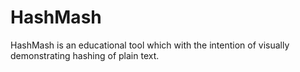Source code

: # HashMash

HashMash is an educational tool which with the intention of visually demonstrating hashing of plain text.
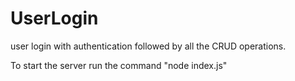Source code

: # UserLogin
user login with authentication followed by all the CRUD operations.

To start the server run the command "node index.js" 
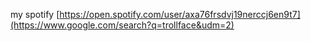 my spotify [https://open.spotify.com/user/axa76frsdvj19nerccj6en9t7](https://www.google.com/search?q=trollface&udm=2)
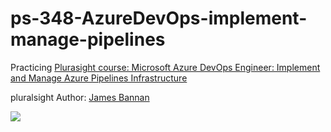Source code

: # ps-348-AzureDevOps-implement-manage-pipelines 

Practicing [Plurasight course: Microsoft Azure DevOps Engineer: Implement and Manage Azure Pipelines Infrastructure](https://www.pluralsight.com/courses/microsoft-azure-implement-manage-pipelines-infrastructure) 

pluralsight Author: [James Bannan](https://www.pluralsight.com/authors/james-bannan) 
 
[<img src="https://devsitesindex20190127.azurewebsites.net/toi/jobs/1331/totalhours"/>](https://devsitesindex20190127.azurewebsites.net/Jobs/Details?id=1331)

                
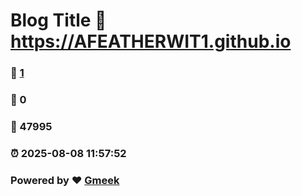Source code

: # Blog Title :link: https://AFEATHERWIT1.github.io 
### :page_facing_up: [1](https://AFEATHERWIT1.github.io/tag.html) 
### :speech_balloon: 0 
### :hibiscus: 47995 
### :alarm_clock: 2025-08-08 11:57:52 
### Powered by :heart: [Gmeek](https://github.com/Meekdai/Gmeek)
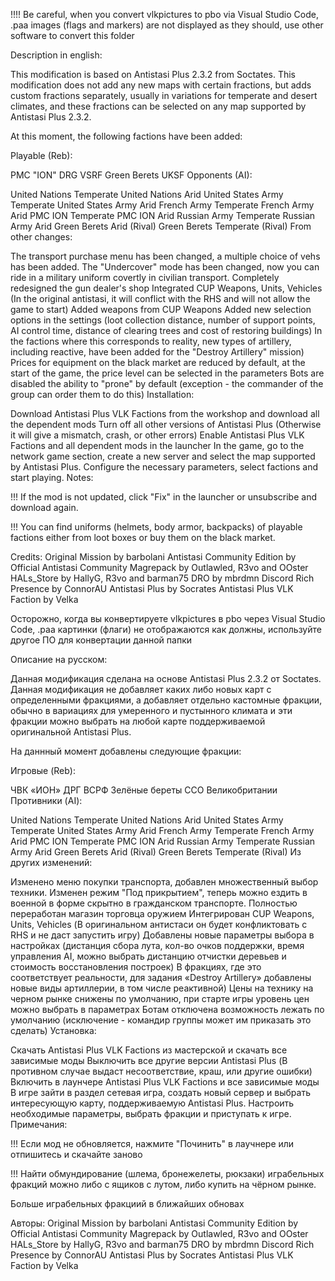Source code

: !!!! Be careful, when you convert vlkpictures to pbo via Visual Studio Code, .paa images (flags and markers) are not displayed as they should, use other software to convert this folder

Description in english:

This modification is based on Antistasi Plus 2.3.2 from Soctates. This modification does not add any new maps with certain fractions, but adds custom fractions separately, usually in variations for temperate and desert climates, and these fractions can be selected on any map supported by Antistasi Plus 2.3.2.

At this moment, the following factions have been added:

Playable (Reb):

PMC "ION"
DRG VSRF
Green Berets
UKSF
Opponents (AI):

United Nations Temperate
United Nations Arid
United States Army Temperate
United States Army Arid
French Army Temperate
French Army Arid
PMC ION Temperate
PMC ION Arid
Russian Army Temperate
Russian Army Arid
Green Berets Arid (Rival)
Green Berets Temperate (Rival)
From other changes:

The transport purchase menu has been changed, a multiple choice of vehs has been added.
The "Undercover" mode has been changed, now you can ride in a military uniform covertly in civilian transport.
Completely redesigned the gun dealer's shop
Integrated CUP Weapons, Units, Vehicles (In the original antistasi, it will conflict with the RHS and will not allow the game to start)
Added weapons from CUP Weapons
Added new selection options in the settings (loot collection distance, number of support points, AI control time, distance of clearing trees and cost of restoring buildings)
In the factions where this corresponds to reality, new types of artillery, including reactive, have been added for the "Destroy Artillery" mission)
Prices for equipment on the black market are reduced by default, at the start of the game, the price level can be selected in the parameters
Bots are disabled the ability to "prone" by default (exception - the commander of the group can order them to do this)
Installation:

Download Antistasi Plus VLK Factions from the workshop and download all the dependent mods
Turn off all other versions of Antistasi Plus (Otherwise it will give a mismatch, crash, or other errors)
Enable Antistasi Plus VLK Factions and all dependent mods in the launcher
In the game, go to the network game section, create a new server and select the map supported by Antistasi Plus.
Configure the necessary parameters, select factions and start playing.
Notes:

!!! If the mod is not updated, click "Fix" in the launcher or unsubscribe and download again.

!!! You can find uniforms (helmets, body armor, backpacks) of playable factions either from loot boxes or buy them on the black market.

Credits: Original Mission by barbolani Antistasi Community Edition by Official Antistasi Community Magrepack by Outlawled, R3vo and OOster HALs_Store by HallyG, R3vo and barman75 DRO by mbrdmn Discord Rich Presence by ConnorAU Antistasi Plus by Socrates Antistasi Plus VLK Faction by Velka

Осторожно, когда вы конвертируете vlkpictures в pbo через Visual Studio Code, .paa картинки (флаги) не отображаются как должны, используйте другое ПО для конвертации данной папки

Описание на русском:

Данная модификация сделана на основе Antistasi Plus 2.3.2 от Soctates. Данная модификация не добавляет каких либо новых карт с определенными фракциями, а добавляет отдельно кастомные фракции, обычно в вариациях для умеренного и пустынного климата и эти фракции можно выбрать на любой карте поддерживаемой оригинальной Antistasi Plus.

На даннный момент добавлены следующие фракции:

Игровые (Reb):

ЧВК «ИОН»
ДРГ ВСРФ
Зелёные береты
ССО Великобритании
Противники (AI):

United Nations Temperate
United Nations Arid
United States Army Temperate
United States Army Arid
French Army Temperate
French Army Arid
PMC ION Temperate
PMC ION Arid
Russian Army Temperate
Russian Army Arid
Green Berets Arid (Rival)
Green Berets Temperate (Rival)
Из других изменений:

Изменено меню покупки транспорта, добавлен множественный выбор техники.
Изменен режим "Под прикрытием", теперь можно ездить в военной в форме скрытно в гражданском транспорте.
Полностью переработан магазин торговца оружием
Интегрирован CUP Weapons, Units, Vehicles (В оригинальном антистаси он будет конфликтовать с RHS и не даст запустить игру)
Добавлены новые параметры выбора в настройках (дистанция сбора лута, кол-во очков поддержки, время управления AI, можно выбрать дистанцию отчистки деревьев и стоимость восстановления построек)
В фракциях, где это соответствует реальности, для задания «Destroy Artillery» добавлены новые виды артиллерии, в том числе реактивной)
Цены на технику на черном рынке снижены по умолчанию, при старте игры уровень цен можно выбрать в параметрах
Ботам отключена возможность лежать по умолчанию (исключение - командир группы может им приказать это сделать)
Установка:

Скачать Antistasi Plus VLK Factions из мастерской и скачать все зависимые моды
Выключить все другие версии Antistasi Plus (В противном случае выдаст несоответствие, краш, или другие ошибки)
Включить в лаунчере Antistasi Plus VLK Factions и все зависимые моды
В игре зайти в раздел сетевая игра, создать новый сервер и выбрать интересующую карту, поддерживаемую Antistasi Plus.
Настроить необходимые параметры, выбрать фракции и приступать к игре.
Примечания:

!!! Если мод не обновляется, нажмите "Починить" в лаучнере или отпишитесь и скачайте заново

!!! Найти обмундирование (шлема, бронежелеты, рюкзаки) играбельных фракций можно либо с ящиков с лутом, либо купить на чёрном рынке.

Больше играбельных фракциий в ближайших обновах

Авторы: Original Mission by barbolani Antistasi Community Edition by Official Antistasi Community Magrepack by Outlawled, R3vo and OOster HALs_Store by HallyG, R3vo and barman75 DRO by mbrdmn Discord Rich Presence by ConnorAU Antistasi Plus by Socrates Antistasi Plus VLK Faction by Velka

• • • •

WORK TO COMPLETE — The response is to contain exactly the lines from the beginning of the data through the line containing "Title :link: https://AFEATHERWIT1.github.io", both ends included, and nothing else; omit the pictures.

COMPLETED EXERCISE —
Source code

: # HashMash

HashMash is an educational tool which with the intention of visually demonstrating hashing of plain text.
Source code

: # UserLogin
user login with authentication followed by all the CRUD operations.

To start the server run the command "node index.js" 
 my spotify [https://open.spotify.com/user/axa76frsdvj19nerccj6en9t7](https://www.google.com/search?q=trollface&udm=2)
Source code

: # ps-348-AzureDevOps-implement-manage-pipelines 

Practicing [Plurasight course: Microsoft Azure DevOps Engineer: Implement and Manage Azure Pipelines Infrastructure](https://www.pluralsight.com/courses/microsoft-azure-implement-manage-pipelines-infrastructure) 

pluralsight Author: [James Bannan](https://www.pluralsight.com/authors/james-bannan) 
 
[<img src="https://devsitesindex20190127.azurewebsites.net/toi/jobs/1331/totalhours"/>](https://devsitesindex20190127.azurewebsites.net/Jobs/Details?id=1331)

                
Source code

: # Blog Title :link: https://AFEATHERWIT1.github.io 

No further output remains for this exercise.